|Home | Articles | Forum | Glossary | Books|
The series motor
In the series motor, field excitation is derived from windings comprising relatively few turns of heavy wire connected in series with the armature. Because of this arrangement, field and armature current are the same. Obviously, the armature and field must experience different interactions in the series motor than in the shunt motor. This is immediately evident in the speed and torque curves of FIG. 14. Because the armature and field currents are identical, the basic motor torque equation, T = k PHI I_a can be expressed in the form, T = kI_a^2 for the series motor. Thus, torque is an exponential function of armature current as shown in the plot for torque versus armature current.
You might already be aware that the series motor is usually selected for applications where high starting torque is needed, such as in traction vehicles. Paradoxically, the torque in the vicinity of standstill and at low speeds appears to be inferior to that of the shunt motor. However, at standstill, a motor is in an overloaded condition—there is no counter EMF to impede the inrush of current. It is here that the series motor is advantageous. The initially high armature (and field) current generates a very high torque. Thus, in FIG. 14B it is actually the torque depicted to the right of the full-load line that accounts for the excellent starting ability of the series motor. (In practice, magnetic saturation sets in and the starting torque is not as high as it would otherwise be.)
The speed characteristics of the series motor also favor those applications where high torque automatically becomes the trade-off for speed. Such a situation is found in traction vehicles and also in many power tools. A shortcoming of the series motor is its speed-runaway feature at light loads, and particularly at no load. Small motors can be protected by their own bearing friction and windage, but most series motors tend toward self-destruction if the load is decoupled from the shaft. Unlike the runaway in shunt motors, the accelerated racing of the series motor is accompanied by decreasing armature current. Fuses or circuit breakers in the line, therefore, cannot provide protection against such a catastrophe.
Reversing the polarity of the dc power source does not reverse the rotation of the series motor because both armature and field flux are thereby changed and the magnetic torque remains in the same direction. Reversal must be made by transposing the connections of either the armature or the field. By the same reasoning, many series motors will operate fairly well on ac. Optimized ac performance is attained in specially designed series motors, known as universal motors.
The compound motor
The compound motor, as its name clearly implies, is a combination type. It incorporates the techniques of both the shunt motor and the series dc motor. Inasmuch as it is both a shunt and a series motor, it might reasonably be expected to display some of the characteristics of each type.

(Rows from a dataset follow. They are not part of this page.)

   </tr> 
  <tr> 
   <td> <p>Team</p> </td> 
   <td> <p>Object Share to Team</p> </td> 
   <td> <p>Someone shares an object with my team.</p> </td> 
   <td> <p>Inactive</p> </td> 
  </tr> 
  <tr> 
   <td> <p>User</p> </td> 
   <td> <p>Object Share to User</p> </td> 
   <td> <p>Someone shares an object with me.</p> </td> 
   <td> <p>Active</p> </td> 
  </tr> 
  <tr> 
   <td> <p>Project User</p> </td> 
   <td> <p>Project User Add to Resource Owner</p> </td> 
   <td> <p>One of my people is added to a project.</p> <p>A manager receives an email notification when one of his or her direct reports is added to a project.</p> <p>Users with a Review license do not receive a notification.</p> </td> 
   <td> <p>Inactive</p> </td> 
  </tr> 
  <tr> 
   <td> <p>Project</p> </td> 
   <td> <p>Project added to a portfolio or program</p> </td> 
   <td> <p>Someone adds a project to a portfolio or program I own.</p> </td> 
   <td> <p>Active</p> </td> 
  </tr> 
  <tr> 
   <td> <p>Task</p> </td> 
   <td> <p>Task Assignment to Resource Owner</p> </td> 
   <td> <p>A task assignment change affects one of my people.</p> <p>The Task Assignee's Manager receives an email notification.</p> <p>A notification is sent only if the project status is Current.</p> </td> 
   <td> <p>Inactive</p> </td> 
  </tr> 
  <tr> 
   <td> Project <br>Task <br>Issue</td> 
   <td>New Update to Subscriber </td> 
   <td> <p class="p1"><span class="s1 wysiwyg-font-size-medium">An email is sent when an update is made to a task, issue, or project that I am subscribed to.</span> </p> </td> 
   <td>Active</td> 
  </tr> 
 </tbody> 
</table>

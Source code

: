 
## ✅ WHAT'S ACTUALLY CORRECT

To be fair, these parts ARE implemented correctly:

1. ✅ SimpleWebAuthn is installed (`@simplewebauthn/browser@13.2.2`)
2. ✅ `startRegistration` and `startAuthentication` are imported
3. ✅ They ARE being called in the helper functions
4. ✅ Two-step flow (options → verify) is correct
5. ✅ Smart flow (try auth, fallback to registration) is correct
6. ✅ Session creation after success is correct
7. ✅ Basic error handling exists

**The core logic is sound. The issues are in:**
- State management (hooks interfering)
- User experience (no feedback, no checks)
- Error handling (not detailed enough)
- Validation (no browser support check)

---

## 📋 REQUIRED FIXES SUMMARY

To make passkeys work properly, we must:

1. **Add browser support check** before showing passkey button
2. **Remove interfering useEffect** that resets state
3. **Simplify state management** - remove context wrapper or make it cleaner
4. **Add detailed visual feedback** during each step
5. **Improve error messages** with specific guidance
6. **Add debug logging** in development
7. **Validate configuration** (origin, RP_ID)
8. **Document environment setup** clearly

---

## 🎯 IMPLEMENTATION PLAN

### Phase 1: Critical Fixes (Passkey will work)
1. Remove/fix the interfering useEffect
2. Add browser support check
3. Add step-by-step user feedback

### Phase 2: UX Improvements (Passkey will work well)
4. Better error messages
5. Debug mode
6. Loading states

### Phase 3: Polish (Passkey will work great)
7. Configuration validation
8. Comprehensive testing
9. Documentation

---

This, in essence, is true and accounts for the popularity of compound motors. By appropriate “blending,” the no-field run away behavior of the shunt motor and the no-load runaway characteristic of the series motor can be eliminated. The connections used in compounding are shown in FIG. 15. Actually, the difference in performance between the “short” and “long” compounding is generally not of appreciable consequence. Other factors, such as convenience of terminations, reversing considerations, and internal connections to interpole and compensating windings, usually dictate the choice of these near-equivalent connections.
On the other hand, the way in which the shunt and series windings are polarized with respect to one another has a great effect on the operating characteristics. Clearly, the two fields can either aid or oppose in the production of magnetic flux. If the shunt and series fields are connected so that their fluxes aid, the motor is said to be cumulatively compounded. If their fluxes oppose, the motor is differentially compounded. These connection techniques have nothing to do with short- and long-shunt connections. In a given machine, if either the series- or the shunt-field connection is transposed, the nature of the compounding changes—if cumulative compounding had previously been used, the transposition converts the machine to the differential type, and vice-versa. A given machine may, or may not, be intended for both types of compounding. Usually, a motor behaves optimally for only one kind of compounding.
FIG. 16 shows the torque and speed behavior of compound motors as a function of armature current. These characteristic curves are often considered in terms of their deviation from similar plots for the shunt motor. Because the compound mo tor merges the features of both shunt and series motors, the curves of FIG. 16 depict the behavior of all four motor types.
The user’s comparison of motor ratings
In the classification of motor characteristics, one of the first parameters that comes to the mind of the user is the horsepower output rating. Although the engineer might have derived his or her basic design from the behavior of a motor with respect to armature current, the buyer will probably be motivated more by the cost relative to the mechanical output. This has already been mentioned in connection with the available torque from a machine. The nameplate on a motor usually specifies its shaft output in terms of horsepower, if for no other reason than that most work demand is specified in this way.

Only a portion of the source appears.